Extracted data:

···

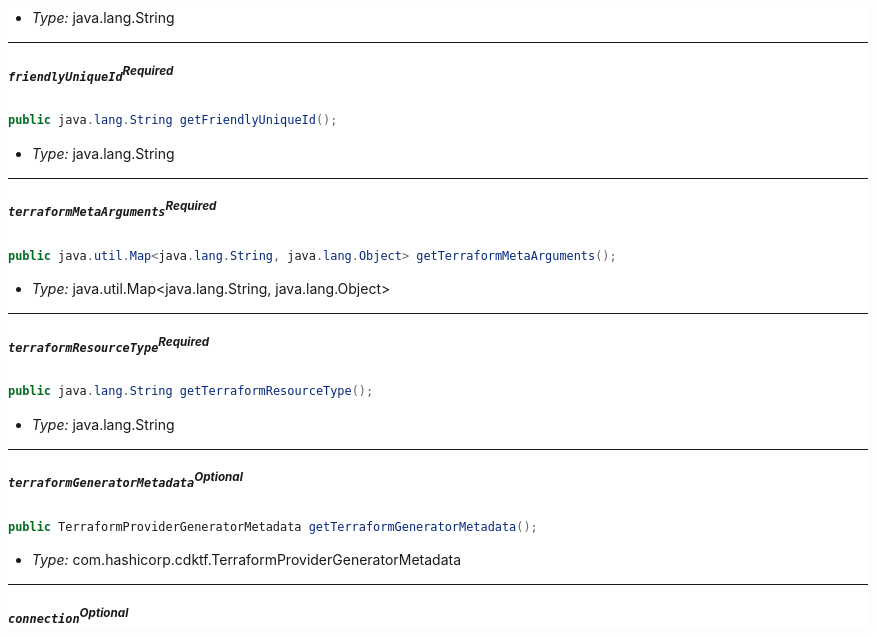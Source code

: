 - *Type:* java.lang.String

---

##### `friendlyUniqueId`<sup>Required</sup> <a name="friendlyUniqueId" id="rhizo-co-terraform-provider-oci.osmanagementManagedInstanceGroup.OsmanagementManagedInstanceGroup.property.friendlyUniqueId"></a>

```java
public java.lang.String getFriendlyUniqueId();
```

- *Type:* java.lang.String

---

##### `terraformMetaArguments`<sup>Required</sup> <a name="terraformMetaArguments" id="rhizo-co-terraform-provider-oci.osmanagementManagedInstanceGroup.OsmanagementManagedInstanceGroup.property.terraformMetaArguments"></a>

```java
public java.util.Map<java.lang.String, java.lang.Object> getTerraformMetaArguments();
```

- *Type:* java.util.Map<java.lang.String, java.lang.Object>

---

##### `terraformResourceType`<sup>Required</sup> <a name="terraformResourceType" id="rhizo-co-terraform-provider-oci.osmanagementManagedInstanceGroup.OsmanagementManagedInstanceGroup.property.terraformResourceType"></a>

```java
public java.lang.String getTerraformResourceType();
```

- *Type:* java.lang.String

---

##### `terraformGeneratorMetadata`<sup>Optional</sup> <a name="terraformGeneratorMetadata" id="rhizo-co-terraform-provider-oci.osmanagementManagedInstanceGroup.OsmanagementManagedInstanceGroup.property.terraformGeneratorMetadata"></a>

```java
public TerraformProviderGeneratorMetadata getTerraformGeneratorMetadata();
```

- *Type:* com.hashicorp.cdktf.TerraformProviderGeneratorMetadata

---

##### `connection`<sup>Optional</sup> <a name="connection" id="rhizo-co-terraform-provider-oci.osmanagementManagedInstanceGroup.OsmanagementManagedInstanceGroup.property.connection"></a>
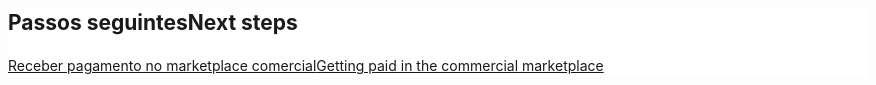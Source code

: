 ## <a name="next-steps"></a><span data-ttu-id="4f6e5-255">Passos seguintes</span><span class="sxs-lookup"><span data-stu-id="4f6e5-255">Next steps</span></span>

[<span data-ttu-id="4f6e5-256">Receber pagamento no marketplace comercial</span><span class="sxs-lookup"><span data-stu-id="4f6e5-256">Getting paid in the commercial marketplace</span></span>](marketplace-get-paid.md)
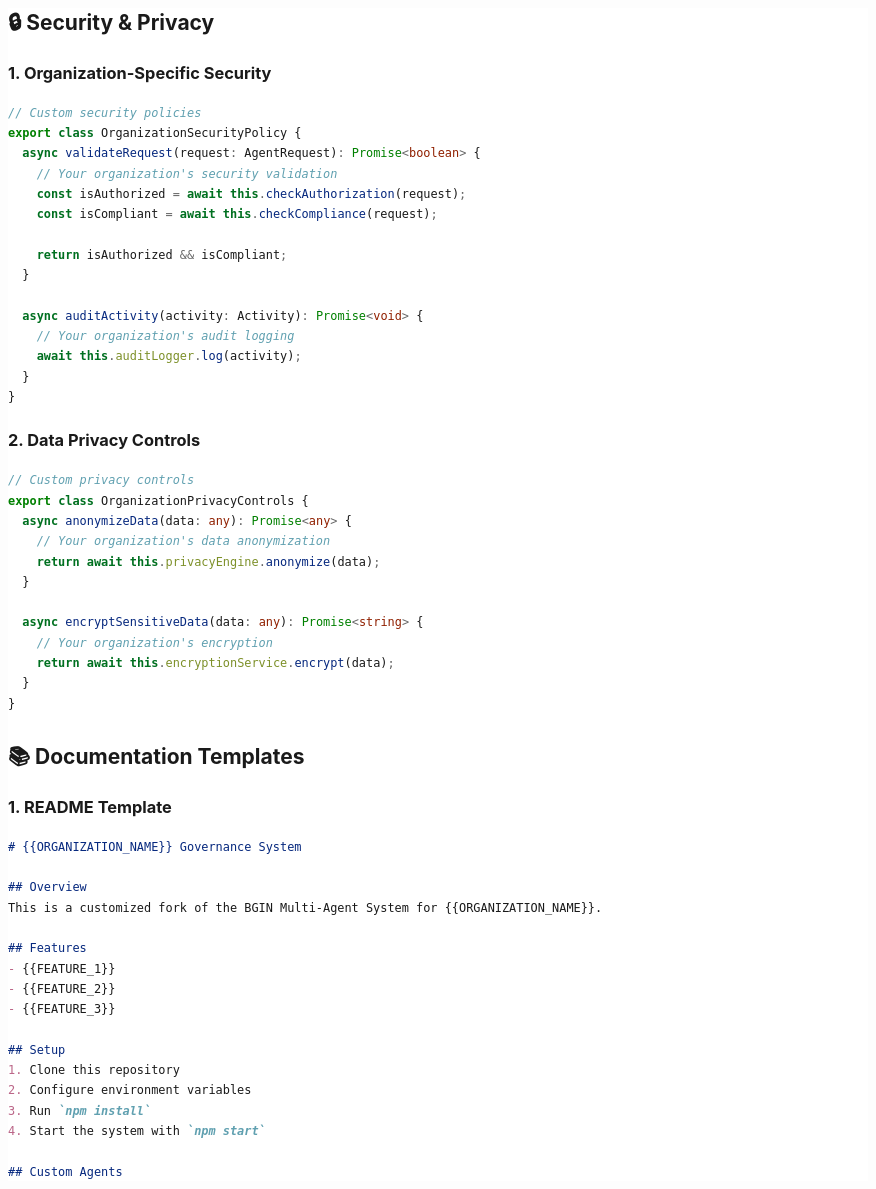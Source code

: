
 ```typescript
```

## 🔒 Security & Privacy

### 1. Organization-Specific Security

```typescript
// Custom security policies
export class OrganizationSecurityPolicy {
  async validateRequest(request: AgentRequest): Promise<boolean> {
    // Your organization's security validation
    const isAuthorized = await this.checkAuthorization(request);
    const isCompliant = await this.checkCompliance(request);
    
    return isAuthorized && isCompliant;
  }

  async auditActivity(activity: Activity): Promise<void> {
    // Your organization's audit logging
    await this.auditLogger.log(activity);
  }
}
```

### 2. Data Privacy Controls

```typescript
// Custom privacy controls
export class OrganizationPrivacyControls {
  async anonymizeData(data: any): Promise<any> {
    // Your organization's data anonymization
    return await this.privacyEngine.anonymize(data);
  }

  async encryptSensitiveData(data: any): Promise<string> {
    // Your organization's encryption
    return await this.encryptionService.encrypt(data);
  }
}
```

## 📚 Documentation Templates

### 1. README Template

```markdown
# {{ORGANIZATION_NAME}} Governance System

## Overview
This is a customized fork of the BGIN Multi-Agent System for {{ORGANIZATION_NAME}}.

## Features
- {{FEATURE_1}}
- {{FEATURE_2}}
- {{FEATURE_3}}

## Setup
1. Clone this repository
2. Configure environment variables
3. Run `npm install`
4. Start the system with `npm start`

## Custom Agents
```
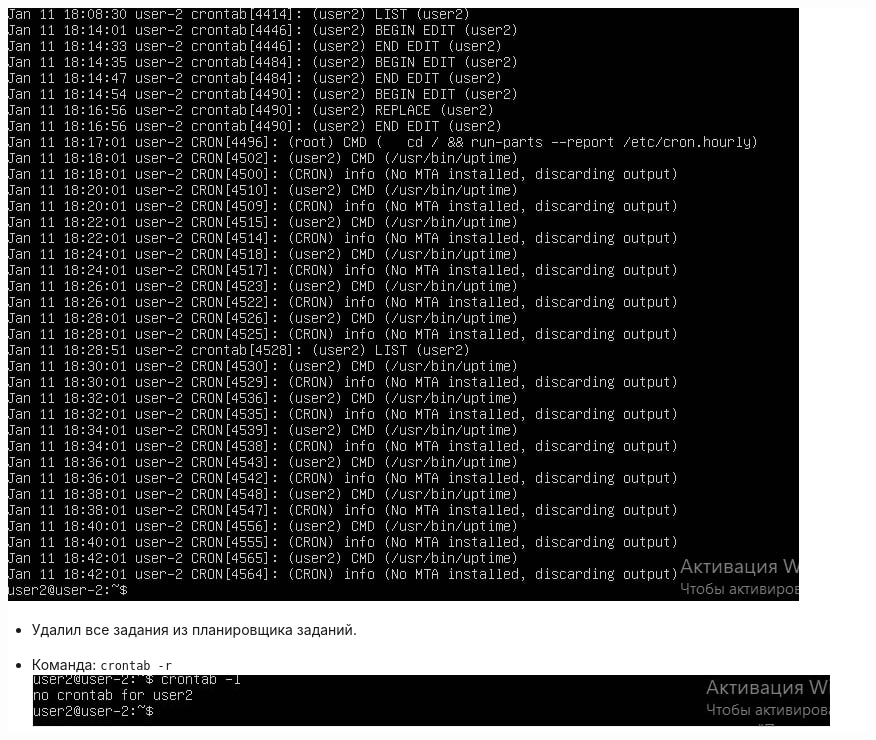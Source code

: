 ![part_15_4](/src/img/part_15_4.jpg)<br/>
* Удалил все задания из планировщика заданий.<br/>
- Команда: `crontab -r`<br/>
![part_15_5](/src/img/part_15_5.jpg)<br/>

···

Goal of the exercise:
Search the material for lines holding the word "util", then say how many there are and nothing more.

Completed task:
2